• EXERCISE AIM
A faithful, complete copy of the entries is the sole expected answer.

• Saved data entries

Content starts

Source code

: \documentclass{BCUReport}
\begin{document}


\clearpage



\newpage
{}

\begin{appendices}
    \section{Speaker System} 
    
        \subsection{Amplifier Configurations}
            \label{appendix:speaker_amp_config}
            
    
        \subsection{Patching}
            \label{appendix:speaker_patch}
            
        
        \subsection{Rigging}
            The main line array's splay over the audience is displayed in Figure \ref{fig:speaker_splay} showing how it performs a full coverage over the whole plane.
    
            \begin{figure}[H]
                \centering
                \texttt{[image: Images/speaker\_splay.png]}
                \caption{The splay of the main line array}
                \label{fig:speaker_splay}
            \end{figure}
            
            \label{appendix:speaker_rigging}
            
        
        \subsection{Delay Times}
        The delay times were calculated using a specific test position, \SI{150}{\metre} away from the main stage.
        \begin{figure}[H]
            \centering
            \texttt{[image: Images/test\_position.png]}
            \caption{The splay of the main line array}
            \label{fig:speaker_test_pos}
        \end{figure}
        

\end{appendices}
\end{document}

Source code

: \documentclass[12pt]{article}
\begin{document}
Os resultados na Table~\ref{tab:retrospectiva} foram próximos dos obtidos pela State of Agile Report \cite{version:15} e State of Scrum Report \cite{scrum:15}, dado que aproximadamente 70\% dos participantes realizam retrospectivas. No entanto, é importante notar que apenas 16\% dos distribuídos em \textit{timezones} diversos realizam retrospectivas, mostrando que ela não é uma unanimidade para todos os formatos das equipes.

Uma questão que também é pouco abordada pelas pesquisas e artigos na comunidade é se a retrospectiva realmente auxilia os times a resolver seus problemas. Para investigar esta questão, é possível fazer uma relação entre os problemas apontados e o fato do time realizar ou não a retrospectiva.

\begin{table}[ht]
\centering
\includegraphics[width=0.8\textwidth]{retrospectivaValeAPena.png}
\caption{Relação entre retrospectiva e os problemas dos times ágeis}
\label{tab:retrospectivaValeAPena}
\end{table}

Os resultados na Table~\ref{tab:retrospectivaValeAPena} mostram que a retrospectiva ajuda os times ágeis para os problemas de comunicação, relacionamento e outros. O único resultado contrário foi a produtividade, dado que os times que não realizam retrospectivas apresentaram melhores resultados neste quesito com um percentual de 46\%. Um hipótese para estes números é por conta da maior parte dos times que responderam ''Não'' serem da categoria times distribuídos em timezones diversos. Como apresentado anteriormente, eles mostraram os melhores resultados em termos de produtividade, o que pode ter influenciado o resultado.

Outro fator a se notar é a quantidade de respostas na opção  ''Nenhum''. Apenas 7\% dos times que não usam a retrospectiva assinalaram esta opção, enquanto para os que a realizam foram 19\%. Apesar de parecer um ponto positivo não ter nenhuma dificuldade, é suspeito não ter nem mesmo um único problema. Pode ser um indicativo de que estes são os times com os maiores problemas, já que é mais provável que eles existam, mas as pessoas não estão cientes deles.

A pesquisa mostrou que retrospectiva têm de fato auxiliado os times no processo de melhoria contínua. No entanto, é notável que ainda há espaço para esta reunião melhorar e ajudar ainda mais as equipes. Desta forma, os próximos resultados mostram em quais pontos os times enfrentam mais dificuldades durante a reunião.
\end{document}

Content ends

• WRITTEN ANSWER
Source code

: \documentclass{BCUReport}
\begin{document}


\clearpage



\newpage
{}

\begin{appendices}
    \section{Speaker System} 
    
        \subsection{Amplifier Configurations}
            \label{appendix:speaker_amp_config}
            
    
        \subsection{Patching}
            \label{appendix:speaker_patch}
            
        
        \subsection{Rigging}
            The main line array's splay over the audience is displayed in Figure \ref{fig:speaker_splay} showing how it performs a full coverage over the whole plane.
    
            \begin{figure}[H]
                \centering
                \texttt{[image: Images/speaker\_splay.png]}
                \caption{The splay of the main line array}
                \label{fig:speaker_splay}
            \end{figure}
            
            \label{appendix:speaker_rigging}
            
        
        \subsection{Delay Times}
        The delay times were calculated using a specific test position, \SI{150}{\metre} away from the main stage.
        \begin{figure}[H]
            \centering
            \texttt{[image: Images/test\_position.png]}
            \caption{The splay of the main line array}
            \label{fig:speaker_test_pos}
        \end{figure}
        

\end{appendices}
\end{document}

Source code

: \documentclass[12pt]{article}
\begin{document}
Os resultados na Table~\ref{tab:retrospectiva} foram próximos dos obtidos pela State of Agile Report \cite{version:15} e State of Scrum Report \cite{scrum:15}, dado que aproximadamente 70\% dos participantes realizam retrospectivas. No entanto, é importante notar que apenas 16\% dos distribuídos em \textit{timezones} diversos realizam retrospectivas, mostrando que ela não é uma unanimidade para todos os formatos das equipes.

Uma questão que também é pouco abordada pelas pesquisas e artigos na comunidade é se a retrospectiva realmente auxilia os times a resolver seus problemas. Para investigar esta questão, é possível fazer uma relação entre os problemas apontados e o fato do time realizar ou não a retrospectiva.

\begin{table}[ht]
\centering
\includegraphics[width=0.8\textwidth]{retrospectivaValeAPena.png}
\caption{Relação entre retrospectiva e os problemas dos times ágeis}
\label{tab:retrospectivaValeAPena}
\end{table}

Os resultados na Table~\ref{tab:retrospectivaValeAPena} mostram que a retrospectiva ajuda os times ágeis para os problemas de comunicação, relacionamento e outros. O único resultado contrário foi a produtividade, dado que os times que não realizam retrospectivas apresentaram melhores resultados neste quesito com um percentual de 46\%. Um hipótese para estes números é por conta da maior parte dos times que responderam ''Não'' serem da categoria times distribuídos em timezones diversos. Como apresentado anteriormente, eles mostraram os melhores resultados em termos de produtividade, o que pode ter influenciado o resultado.

Outro fator a se notar é a quantidade de respostas na opção  ''Nenhum''. Apenas 7\% dos times que não usam a retrospectiva assinalaram esta opção, enquanto para os que a realizam foram 19\%. Apesar de parecer um ponto positivo não ter nenhuma dificuldade, é suspeito não ter nem mesmo um único problema. Pode ser um indicativo de que estes são os times com os maiores problemas, já que é mais provável que eles existam, mas as pessoas não estão cientes deles.

A pesquisa mostrou que retrospectiva têm de fato auxiliado os times no processo de melhoria contínua. No entanto, é notável que ainda há espaço para esta reunião melhorar e ajudar ainda mais as equipes. Desta forma, os próximos resultados mostram em quais pontos os times enfrentam mais dificuldades durante a reunião.
\end{document}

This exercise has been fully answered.